::: RECORDS TO PROCESS

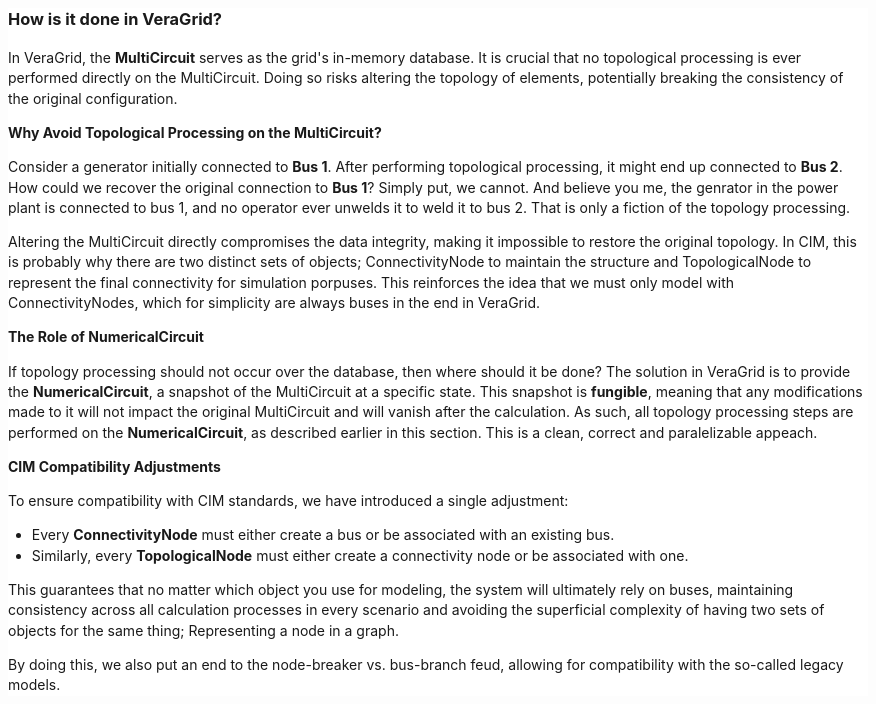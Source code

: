 
### How is it done in VeraGrid?

In VeraGrid, the **MultiCircuit** serves as the grid's in-memory database. It is
crucial that no topological processing is ever performed directly on the
MultiCircuit. Doing so risks altering the topology of elements, potentially
breaking the consistency of the original configuration.

**Why Avoid Topological Processing on the MultiCircuit?**

Consider a generator initially connected to **Bus 1**. 
After performing topological processing, it might end up connected to
**Bus 2**. How could we recover the original connection to **Bus 1**? Simply put,
we cannot. And believe you me, the genrator in the power plant is connected to bus 1,
and no operator ever unwelds it to weld it to bus 2. 
That is only a fiction of the topology processing.

Altering the MultiCircuit directly compromises the data integrity,
making it impossible to restore the original topology. In CIM, this is probably why
there are two distinct sets of objects; ConnectivityNode to maintain the structure
and TopologicalNode to represent the final connectivity for simulation porpuses. 
This reinforces the idea that we must only model with ConnectivityNodes, 
which for simplicity are always buses in the end in VeraGrid.

**The Role of NumericalCircuit**

If topology processing should not occur over the database, then where should it
be done? The solution in VeraGrid is to provide the **NumericalCircuit**, a snapshot of
the MultiCircuit at a specific state. This snapshot is **fungible**, meaning that any
modifications made to it will not impact the original MultiCircuit and will
vanish after the calculation. As such, all topology processing steps are
performed on the **NumericalCircuit**, as described earlier in this section.
This is a clean, correct and paralelizable appeach.

**CIM Compatibility Adjustments**

To ensure compatibility with CIM standards, we have introduced a single
adjustment:

- Every **ConnectivityNode** must either create a bus or be associated with an
  existing bus.
- Similarly, every **TopologicalNode** must either create a connectivity node or be
  associated with one.

This guarantees that no matter which object you use for modeling, the system
will ultimately rely on buses, maintaining consistency across all calculation
processes in every scenario and avoiding the superficial complexity of having two
sets of objects for the same thing; Representing a node in a graph.

By doing this, we also put an end to the node-breaker vs. bus-branch feud,
allowing for compatibility with the so-called legacy models.
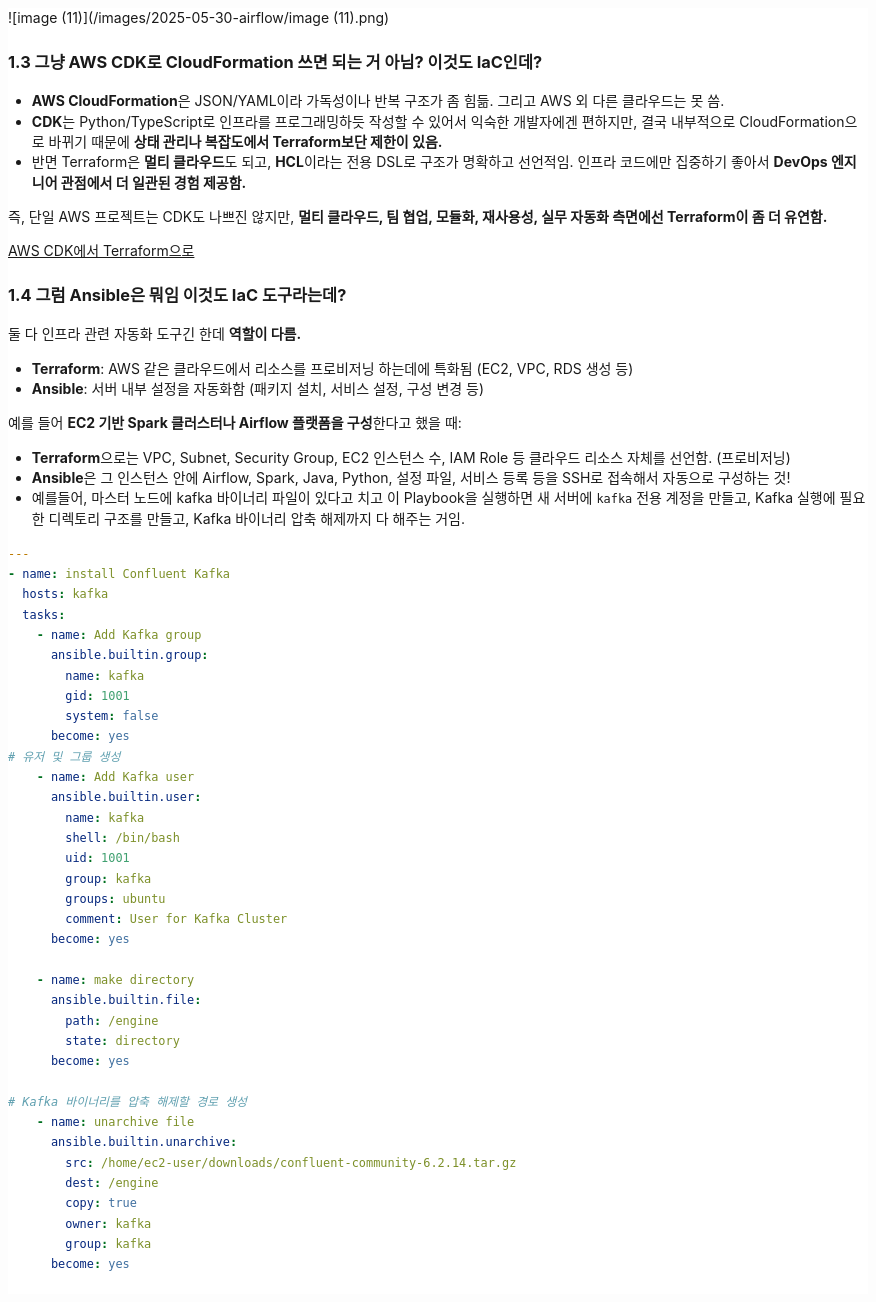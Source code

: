 ![image (11)](/images/2025-05-30-airflow/image (11).png)

### 1.3 그냥 AWS CDK로 CloudFormation 쓰면 되는 거 아님? 이것도 IaC인데?

- **AWS CloudFormation**은 JSON/YAML이라 가독성이나 반복 구조가 좀 힘듦. 그리고 AWS 외 다른 클라우드는 못 씀.
- **CDK**는 Python/TypeScript로 인프라를 프로그래밍하듯 작성할 수 있어서 익숙한 개발자에겐 편하지만, 결국 내부적으로 CloudFormation으로 바뀌기 때문에 **상태 관리나 복잡도에서 Terraform보단 제한이 있음.**
- 반면 Terraform은 **멀티 클라우드**도 되고, **HCL**이라는 전용 DSL로 구조가 명확하고 선언적임. 인프라 코드에만 집중하기 좋아서 **DevOps 엔지니어 관점에서 더 일관된 경험 제공함.**

즉, 단일 AWS 프로젝트는 CDK도 나쁘진 않지만, **멀티 클라우드, 팀 협업, 모듈화, 재사용성, 실무 자동화 측면에선 Terraform이 좀 더 유연함.**

[AWS CDK에서 Terraform으로](https://tech.inflab.com/202202-aws-cdk-to-terraform/)

### 1.4 그럼 Ansible은 뭐임 이것도 IaC 도구라는데?

둘 다 인프라 관련 자동화 도구긴 한데 **역할이 다름.**

- **Terraform**: AWS 같은 클라우드에서 리소스를 프로비저닝 하는데에 특화됨 (EC2, VPC, RDS 생성 등)
- **Ansible**: 서버 내부 설정을 자동화함 (패키지 설치, 서비스 설정, 구성 변경 등)

예를 들어 **EC2 기반 Spark 클러스터나 Airflow 플랫폼을 구성**한다고 했을 때:

- **Terraform**으로는 VPC, Subnet, Security Group, EC2 인스턴스 수, IAM Role 등 클라우드 리소스 자체를 선언함. (프로비저닝)
- **Ansible**은 그 인스턴스 안에 Airflow, Spark, Java, Python, 설정 파일, 서비스 등록 등을 SSH로 접속해서 자동으로 구성하는 것!
- 예를들어, 마스터 노드에 kafka 바이너리 파일이 있다고 치고 이 Playbook을 실행하면 새 서버에 `kafka` 전용 계정을 만들고, Kafka 실행에 필요한 디렉토리 구조를 만들고, Kafka 바이너리 압축 해제까지 다 해주는 거임.

```yaml
---
- name: install Confluent Kafka
  hosts: kafka
  tasks:
    - name: Add Kafka group
      ansible.builtin.group:
        name: kafka
        gid: 1001
        system: false
      become: yes
# 유저 및 그룹 생성
    - name: Add Kafka user
      ansible.builtin.user:
        name: kafka
        shell: /bin/bash
        uid: 1001
        group: kafka
        groups: ubuntu
        comment: User for Kafka Cluster
      become: yes

    - name: make directory
      ansible.builtin.file:
        path: /engine
        state: directory
      become: yes
      
# Kafka 바이너리를 압축 해제할 경로 생성
    - name: unarchive file
      ansible.builtin.unarchive:
        src: /home/ec2-user/downloads/confluent-community-6.2.14.tar.gz
        dest: /engine
        copy: true
        owner: kafka
        group: kafka
      become: yes
      
```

::::::

AIM OF THE EXERCISE: Extract each line from the listing that holds the word "which".

SOLUTION:
which for simplicity are always buses in the end in VeraGrid.
This guarantees that no matter which object you use for modeling, the system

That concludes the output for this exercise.